(Beginning of Dataset entries)

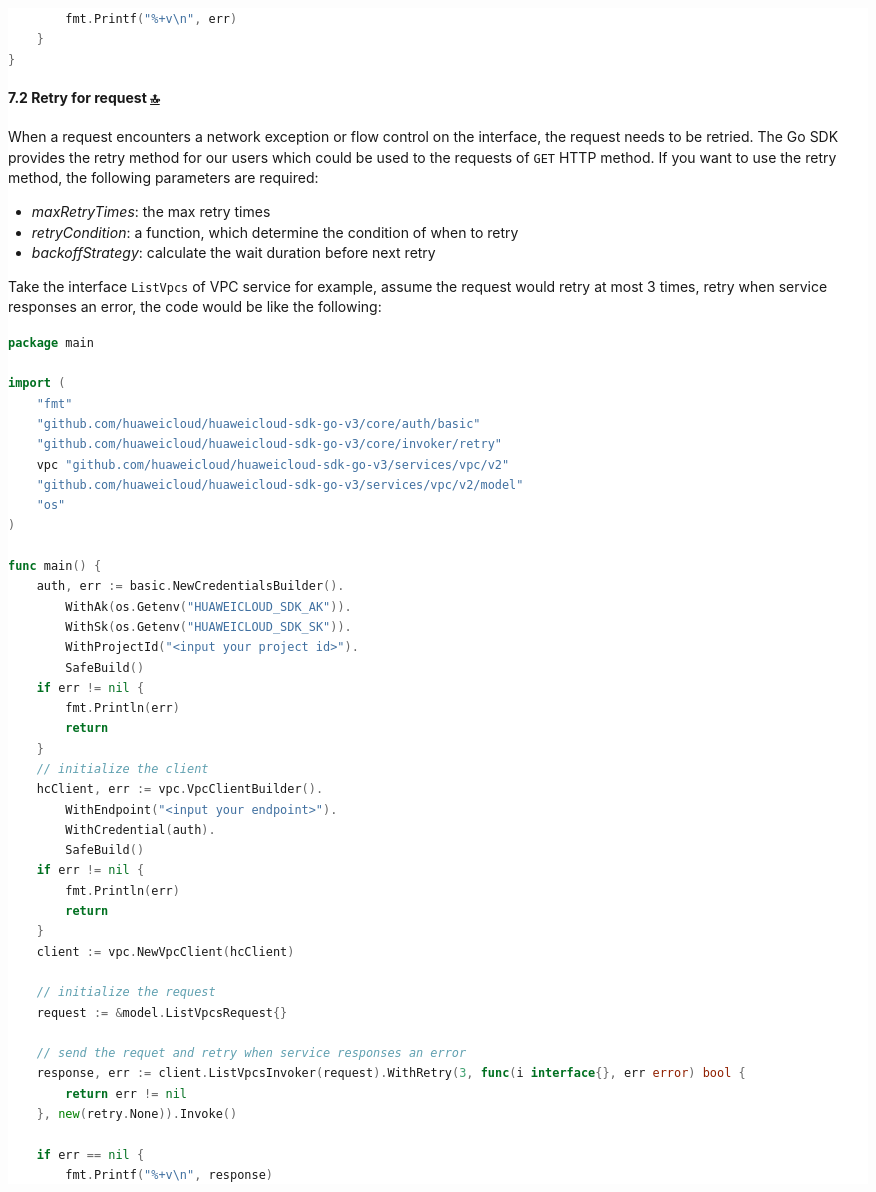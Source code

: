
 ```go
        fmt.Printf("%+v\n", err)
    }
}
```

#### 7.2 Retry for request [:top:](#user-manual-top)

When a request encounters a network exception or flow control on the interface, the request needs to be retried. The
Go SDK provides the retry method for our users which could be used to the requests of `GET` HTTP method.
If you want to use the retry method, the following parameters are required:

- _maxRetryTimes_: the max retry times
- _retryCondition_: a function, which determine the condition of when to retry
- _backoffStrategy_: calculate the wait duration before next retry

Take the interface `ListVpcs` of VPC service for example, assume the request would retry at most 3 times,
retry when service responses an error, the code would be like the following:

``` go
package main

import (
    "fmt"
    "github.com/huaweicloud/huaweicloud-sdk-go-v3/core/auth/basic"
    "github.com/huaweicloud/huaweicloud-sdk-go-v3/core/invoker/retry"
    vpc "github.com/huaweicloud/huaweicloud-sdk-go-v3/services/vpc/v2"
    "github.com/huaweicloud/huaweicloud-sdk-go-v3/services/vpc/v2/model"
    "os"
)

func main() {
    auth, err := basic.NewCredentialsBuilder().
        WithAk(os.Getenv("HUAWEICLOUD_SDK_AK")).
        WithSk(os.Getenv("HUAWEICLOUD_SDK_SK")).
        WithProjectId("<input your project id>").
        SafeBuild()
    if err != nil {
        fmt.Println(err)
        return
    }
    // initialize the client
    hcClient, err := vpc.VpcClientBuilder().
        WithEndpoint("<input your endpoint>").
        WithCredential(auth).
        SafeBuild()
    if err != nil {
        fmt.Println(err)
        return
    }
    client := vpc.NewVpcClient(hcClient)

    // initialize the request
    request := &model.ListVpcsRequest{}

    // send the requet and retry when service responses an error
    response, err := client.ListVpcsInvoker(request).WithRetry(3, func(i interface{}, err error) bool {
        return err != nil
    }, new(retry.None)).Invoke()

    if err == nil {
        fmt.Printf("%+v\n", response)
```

(End of Dataset entries)
(Beginning of Dataset entries)

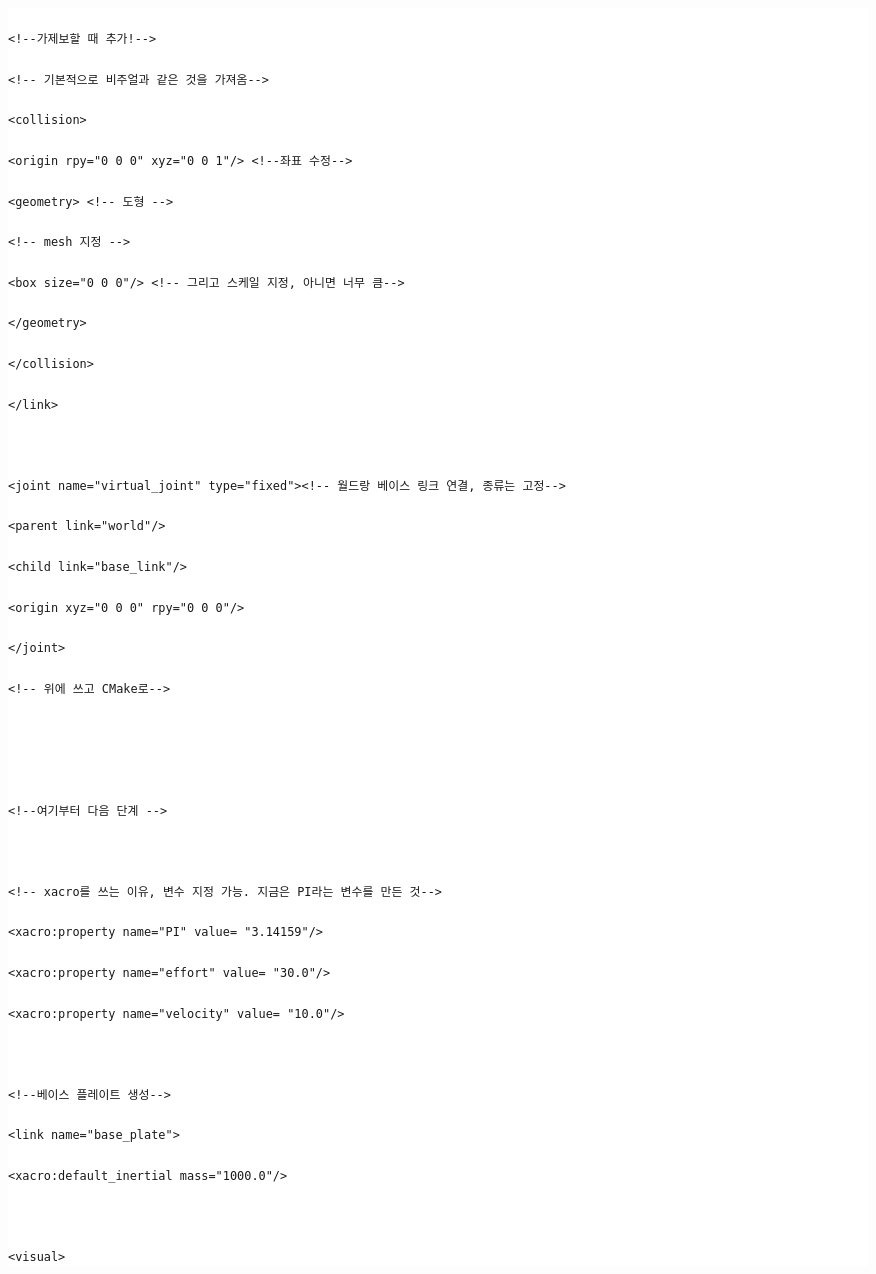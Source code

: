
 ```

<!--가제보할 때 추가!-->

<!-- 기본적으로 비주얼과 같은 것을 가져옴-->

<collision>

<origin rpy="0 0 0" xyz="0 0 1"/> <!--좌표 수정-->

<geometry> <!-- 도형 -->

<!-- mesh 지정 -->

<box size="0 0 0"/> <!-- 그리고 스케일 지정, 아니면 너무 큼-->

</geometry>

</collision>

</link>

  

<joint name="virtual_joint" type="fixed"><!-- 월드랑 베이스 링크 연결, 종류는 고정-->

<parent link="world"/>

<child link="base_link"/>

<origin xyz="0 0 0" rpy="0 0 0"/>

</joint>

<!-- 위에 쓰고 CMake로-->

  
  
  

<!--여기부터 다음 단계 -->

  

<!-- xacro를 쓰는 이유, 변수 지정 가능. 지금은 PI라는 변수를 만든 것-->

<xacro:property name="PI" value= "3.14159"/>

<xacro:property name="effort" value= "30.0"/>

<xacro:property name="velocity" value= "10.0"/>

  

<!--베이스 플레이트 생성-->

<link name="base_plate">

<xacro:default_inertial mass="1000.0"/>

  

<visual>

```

(End of Dataset entries)
(Beginning of Dataset entries)

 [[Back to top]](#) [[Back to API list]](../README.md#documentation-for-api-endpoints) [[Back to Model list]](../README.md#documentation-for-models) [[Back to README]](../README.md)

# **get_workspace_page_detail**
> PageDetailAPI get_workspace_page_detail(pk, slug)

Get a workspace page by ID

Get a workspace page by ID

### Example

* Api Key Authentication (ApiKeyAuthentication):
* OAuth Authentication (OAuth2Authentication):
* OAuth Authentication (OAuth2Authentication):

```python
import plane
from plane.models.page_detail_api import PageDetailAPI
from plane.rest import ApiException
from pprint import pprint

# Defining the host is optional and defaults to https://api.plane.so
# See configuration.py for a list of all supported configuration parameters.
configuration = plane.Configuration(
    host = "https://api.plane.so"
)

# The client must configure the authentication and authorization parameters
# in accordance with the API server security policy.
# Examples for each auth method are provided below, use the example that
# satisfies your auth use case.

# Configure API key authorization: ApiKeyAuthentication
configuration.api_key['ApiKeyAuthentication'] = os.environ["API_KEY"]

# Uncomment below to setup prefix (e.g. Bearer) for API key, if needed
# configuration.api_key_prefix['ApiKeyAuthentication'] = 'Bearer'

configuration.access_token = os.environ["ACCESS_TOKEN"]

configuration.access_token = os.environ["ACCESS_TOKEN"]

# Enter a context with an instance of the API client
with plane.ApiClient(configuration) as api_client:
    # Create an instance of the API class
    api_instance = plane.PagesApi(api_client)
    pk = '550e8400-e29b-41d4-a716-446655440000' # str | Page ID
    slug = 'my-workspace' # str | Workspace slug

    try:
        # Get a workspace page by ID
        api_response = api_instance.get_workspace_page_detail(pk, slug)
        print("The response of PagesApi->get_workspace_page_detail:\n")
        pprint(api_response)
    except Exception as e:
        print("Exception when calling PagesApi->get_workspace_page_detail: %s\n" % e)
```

(End of Dataset entries)

- **Exercise prompt**
Extract each line holding the word "configuration" from the records.

- **The completed task**
# See configuration.py for a list of all supported configuration parameters.
configuration = plane.Configuration(
configuration.api_key['ApiKeyAuthentication'] = os.environ["API_KEY"]
# configuration.api_key_prefix['ApiKeyAuthentication'] = 'Bearer'
configuration.access_token = os.environ["ACCESS_TOKEN"]
configuration.access_token = os.environ["ACCESS_TOKEN"]
with plane.ApiClient(configuration) as api_client:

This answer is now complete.